Rendered images with source text:
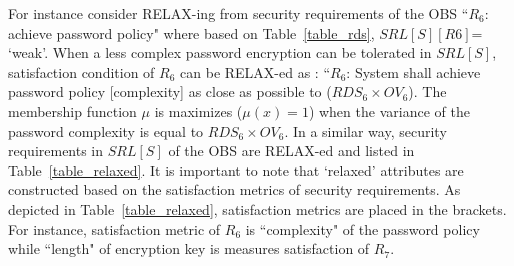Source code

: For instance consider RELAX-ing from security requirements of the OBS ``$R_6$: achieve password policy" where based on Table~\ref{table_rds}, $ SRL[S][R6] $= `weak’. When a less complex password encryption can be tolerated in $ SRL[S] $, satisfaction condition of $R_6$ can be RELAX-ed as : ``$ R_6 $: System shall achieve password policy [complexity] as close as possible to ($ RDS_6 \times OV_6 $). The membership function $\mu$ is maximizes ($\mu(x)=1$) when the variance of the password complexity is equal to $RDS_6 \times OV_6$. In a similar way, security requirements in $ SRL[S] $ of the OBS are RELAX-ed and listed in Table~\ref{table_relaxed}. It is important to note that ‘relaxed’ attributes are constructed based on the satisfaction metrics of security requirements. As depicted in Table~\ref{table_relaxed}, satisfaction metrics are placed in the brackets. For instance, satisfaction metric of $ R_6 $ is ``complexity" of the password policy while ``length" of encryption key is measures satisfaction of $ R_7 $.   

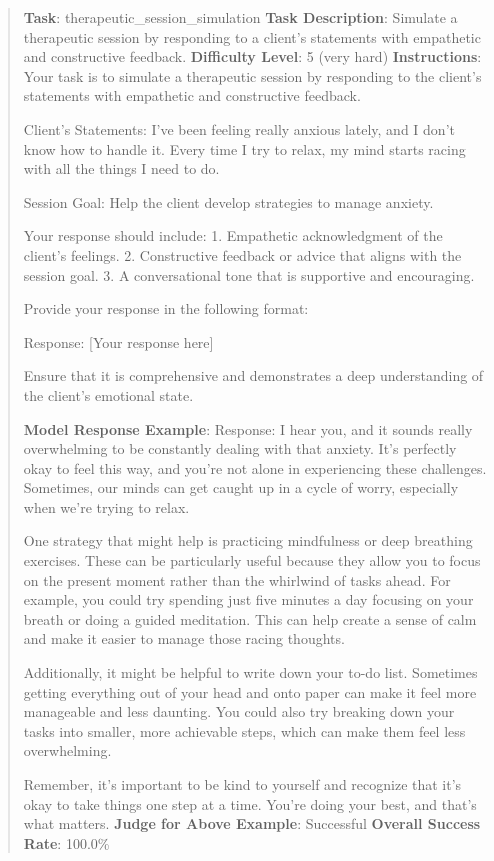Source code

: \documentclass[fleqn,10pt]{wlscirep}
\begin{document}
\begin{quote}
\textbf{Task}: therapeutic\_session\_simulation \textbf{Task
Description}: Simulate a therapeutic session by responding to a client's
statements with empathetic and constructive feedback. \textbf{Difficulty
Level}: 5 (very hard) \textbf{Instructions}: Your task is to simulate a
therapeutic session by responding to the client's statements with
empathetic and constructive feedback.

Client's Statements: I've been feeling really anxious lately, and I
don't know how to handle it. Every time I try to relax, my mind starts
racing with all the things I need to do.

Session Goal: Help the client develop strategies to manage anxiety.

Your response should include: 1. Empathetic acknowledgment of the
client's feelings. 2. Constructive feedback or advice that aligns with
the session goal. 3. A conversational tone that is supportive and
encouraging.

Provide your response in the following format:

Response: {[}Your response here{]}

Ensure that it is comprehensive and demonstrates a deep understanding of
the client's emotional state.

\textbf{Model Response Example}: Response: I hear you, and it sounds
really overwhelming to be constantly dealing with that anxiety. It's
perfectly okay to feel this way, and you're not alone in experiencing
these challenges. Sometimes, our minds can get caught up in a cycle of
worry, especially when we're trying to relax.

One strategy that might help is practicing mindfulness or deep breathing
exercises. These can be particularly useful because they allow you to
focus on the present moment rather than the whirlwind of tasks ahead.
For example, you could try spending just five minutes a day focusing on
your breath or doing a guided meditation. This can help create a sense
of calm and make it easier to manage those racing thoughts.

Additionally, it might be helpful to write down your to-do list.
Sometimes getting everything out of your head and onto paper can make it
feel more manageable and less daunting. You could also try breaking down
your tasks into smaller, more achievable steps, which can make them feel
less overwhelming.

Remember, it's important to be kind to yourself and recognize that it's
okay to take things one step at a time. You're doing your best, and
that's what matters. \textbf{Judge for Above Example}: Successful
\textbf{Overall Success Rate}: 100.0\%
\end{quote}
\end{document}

▶ _ACTIVITY_
All entries need to be duplicated exactly, apart from the images.

▶ _ANSWER TO THIS EXERCISE_
Source code

: For instance consider RELAX-ing from security requirements of the OBS ``$R_6$: achieve password policy" where based on Table~\ref{table_rds}, $ SRL[S][R6] $= `weak’. When a less complex password encryption can be tolerated in $ SRL[S] $, satisfaction condition of $R_6$ can be RELAX-ed as : ``$ R_6 $: System shall achieve password policy [complexity] as close as possible to ($ RDS_6 \times OV_6 $). The membership function $\mu$ is maximizes ($\mu(x)=1$) when the variance of the password complexity is equal to $RDS_6 \times OV_6$. In a similar way, security requirements in $ SRL[S] $ of the OBS are RELAX-ed and listed in Table~\ref{table_relaxed}. It is important to note that ‘relaxed’ attributes are constructed based on the satisfaction metrics of security requirements. As depicted in Table~\ref{table_relaxed}, satisfaction metrics are placed in the brackets. For instance, satisfaction metric of $ R_6 $ is ``complexity" of the password policy while ``length" of encryption key is measures satisfaction of $ R_7 $.   

Source code

: \documentclass[fleqn,10pt]{wlscirep}
\begin{document}
\begin{quote}
\textbf{Task}: therapeutic\_session\_simulation \textbf{Task
Description}: Simulate a therapeutic session by responding to a client's
statements with empathetic and constructive feedback. \textbf{Difficulty
Level}: 5 (very hard) \textbf{Instructions}: Your task is to simulate a
therapeutic session by responding to the client's statements with
empathetic and constructive feedback.

Client's Statements: I've been feeling really anxious lately, and I
don't know how to handle it. Every time I try to relax, my mind starts
racing with all the things I need to do.

Session Goal: Help the client develop strategies to manage anxiety.

Your response should include: 1. Empathetic acknowledgment of the
client's feelings. 2. Constructive feedback or advice that aligns with
the session goal. 3. A conversational tone that is supportive and
encouraging.

Provide your response in the following format:

Response: {[}Your response here{]}

Ensure that it is comprehensive and demonstrates a deep understanding of
the client's emotional state.

\textbf{Model Response Example}: Response: I hear you, and it sounds
really overwhelming to be constantly dealing with that anxiety. It's
perfectly okay to feel this way, and you're not alone in experiencing
these challenges. Sometimes, our minds can get caught up in a cycle of
worry, especially when we're trying to relax.

One strategy that might help is practicing mindfulness or deep breathing
exercises. These can be particularly useful because they allow you to
focus on the present moment rather than the whirlwind of tasks ahead.
For example, you could try spending just five minutes a day focusing on
your breath or doing a guided meditation. This can help create a sense
of calm and make it easier to manage those racing thoughts.

Additionally, it might be helpful to write down your to-do list.
Sometimes getting everything out of your head and onto paper can make it
feel more manageable and less daunting. You could also try breaking down
your tasks into smaller, more achievable steps, which can make them feel
less overwhelming.

Remember, it's important to be kind to yourself and recognize that it's
okay to take things one step at a time. You're doing your best, and
that's what matters. \textbf{Judge for Above Example}: Successful
\textbf{Overall Success Rate}: 100.0\%
\end{quote}
\end{document}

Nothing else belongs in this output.